High-Resolution Model for Segmenting and Predicting Brain Tumor Based on Deep UNet with Multi Attention Mechanism

The research presents a new technique for segmenting brain tumors using the UNet framework enhanced with an attention mechanism. By incorporating attention processes that selectively emphasize prominent aspects while recording comprehensive contextual information, our strategy overcomes the challenges of brain tumor delineation. The suggested UNet-attention model is intended to outperform traditional segmentation techniques regarding precision and clinical applicability. Integrating spatial and channel attention processes into the UNet design is one of our study's significant achievements.

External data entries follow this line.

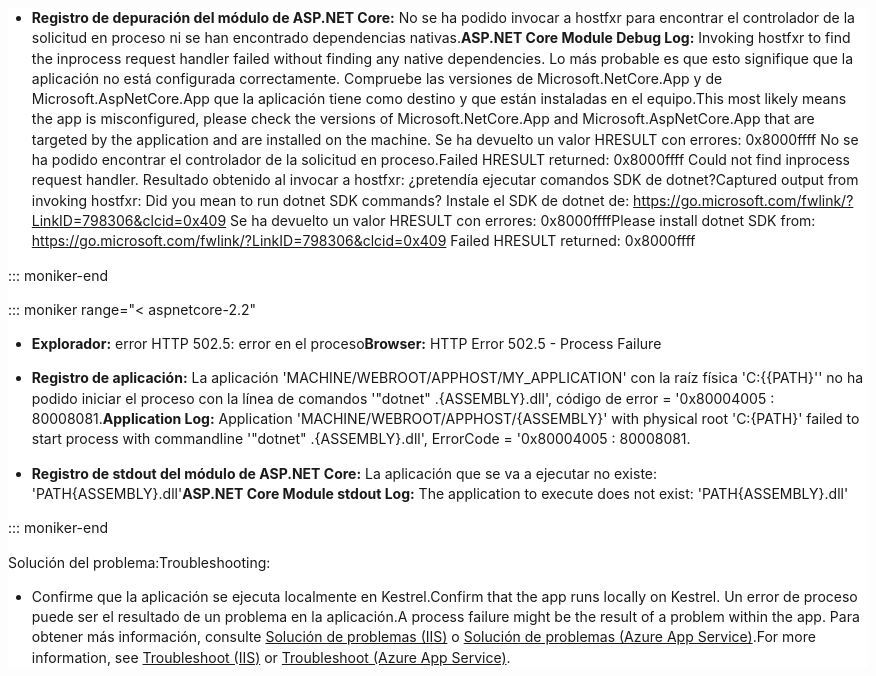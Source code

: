* <span data-ttu-id="2ded1-244">**Registro de depuración del módulo de ASP.NET Core:** No se ha podido invocar a hostfxr para encontrar el controlador de la solicitud en proceso ni se han encontrado dependencias nativas.</span><span class="sxs-lookup"><span data-stu-id="2ded1-244">**ASP.NET Core Module Debug Log:** Invoking hostfxr to find the inprocess request handler failed without finding any native dependencies.</span></span> <span data-ttu-id="2ded1-245">Lo más probable es que esto signifique que la aplicación no está configurada correctamente. Compruebe las versiones de Microsoft.NetCore.App y de Microsoft.AspNetCore.App que la aplicación tiene como destino y que están instaladas en el equipo.</span><span class="sxs-lookup"><span data-stu-id="2ded1-245">This most likely means the app is misconfigured, please check the versions of Microsoft.NetCore.App and Microsoft.AspNetCore.App that are targeted by the application and are installed on the machine.</span></span> <span data-ttu-id="2ded1-246">Se ha devuelto un valor HRESULT con errores: 0x8000ffff No se ha podido encontrar el controlador de la solicitud en proceso.</span><span class="sxs-lookup"><span data-stu-id="2ded1-246">Failed HRESULT returned: 0x8000ffff Could not find inprocess request handler.</span></span> <span data-ttu-id="2ded1-247">Resultado obtenido al invocar a hostfxr: ¿pretendía ejecutar comandos SDK de dotnet?</span><span class="sxs-lookup"><span data-stu-id="2ded1-247">Captured output from invoking hostfxr: Did you mean to run dotnet SDK commands?</span></span> <span data-ttu-id="2ded1-248">Instale el SDK de dotnet de: https://go.microsoft.com/fwlink/?LinkID=798306&clcid=0x409 Se ha devuelto un valor HRESULT con errores: 0x8000ffff</span><span class="sxs-lookup"><span data-stu-id="2ded1-248">Please install dotnet SDK from: https://go.microsoft.com/fwlink/?LinkID=798306&clcid=0x409 Failed HRESULT returned: 0x8000ffff</span></span>

::: moniker-end

::: moniker range="< aspnetcore-2.2"

* <span data-ttu-id="2ded1-249">**Explorador:** error HTTP 502.5: error en el proceso</span><span class="sxs-lookup"><span data-stu-id="2ded1-249">**Browser:** HTTP Error 502.5 - Process Failure</span></span>

* <span data-ttu-id="2ded1-250">**Registro de aplicación:** La aplicación 'MACHINE/WEBROOT/APPHOST/MY_APPLICATION' con la raíz física 'C:\{{PATH}\'' no ha podido iniciar el proceso con la línea de comandos '"dotnet" .\{ASSEMBLY}.dll', código de error = '0x80004005 : 80008081.</span><span class="sxs-lookup"><span data-stu-id="2ded1-250">**Application Log:** Application 'MACHINE/WEBROOT/APPHOST/{ASSEMBLY}' with physical root 'C:\{PATH}\' failed to start process with commandline '"dotnet" .\{ASSEMBLY}.dll', ErrorCode = '0x80004005 : 80008081.</span></span>

* <span data-ttu-id="2ded1-251">**Registro de stdout del módulo de ASP.NET Core:** La aplicación que se va a ejecutar no existe: 'PATH\{ASSEMBLY}.dll'</span><span class="sxs-lookup"><span data-stu-id="2ded1-251">**ASP.NET Core Module stdout Log:** The application to execute does not exist: 'PATH\{ASSEMBLY}.dll'</span></span>

::: moniker-end

<span data-ttu-id="2ded1-252">Solución del problema:</span><span class="sxs-lookup"><span data-stu-id="2ded1-252">Troubleshooting:</span></span>

* <span data-ttu-id="2ded1-253">Confirme que la aplicación se ejecuta localmente en Kestrel.</span><span class="sxs-lookup"><span data-stu-id="2ded1-253">Confirm that the app runs locally on Kestrel.</span></span> <span data-ttu-id="2ded1-254">Un error de proceso puede ser el resultado de un problema en la aplicación.</span><span class="sxs-lookup"><span data-stu-id="2ded1-254">A process failure might be the result of a problem within the app.</span></span> <span data-ttu-id="2ded1-255">Para obtener más información, consulte [Solución de problemas (IIS)](xref:host-and-deploy/iis/troubleshoot) o [Solución de problemas (Azure App Service)](xref:host-and-deploy/azure-apps/troubleshoot).</span><span class="sxs-lookup"><span data-stu-id="2ded1-255">For more information, see [Troubleshoot (IIS)](xref:host-and-deploy/iis/troubleshoot) or [Troubleshoot (Azure App Service)](xref:host-and-deploy/azure-apps/troubleshoot).</span></span>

The spatial attention mechanism's focus improves the capacity of the model to differentiate the mechanism's tumor and non-tumor areas. Also, incorporating contextual clues from multi-scale hierarchies allows for a thorough comprehension of visual properties. The discrete wavelet transform has been applied as a feature extraction method to enhance the model performance regarding time and memory consumption. A wide range of datasets is evaluated in-depth, proving our UNet-attention model's superiority. Advanced deep learning is made possible by combining attention processes and contextual data to delineate tumors precisely and clinically. Many evaluation criteria involving dice scores, accuracy, mean IoU, sensitivity, specificity, and Hausdorff distance have been applied to evaluate our model performance in different aspects. The model attained a dice coefficient of 0.9971. The model's specificity of 0.9988 is particularly noteworthy, demonstrating its exceptional ability to identify regions without tumors accurately. The model also achieved 0.9986 accuracies, 0.9142 mean IoU, Hausdorff distance (mm) 3.48. These evaluation values were obtained for applying our model on flair images from BraTS 2020.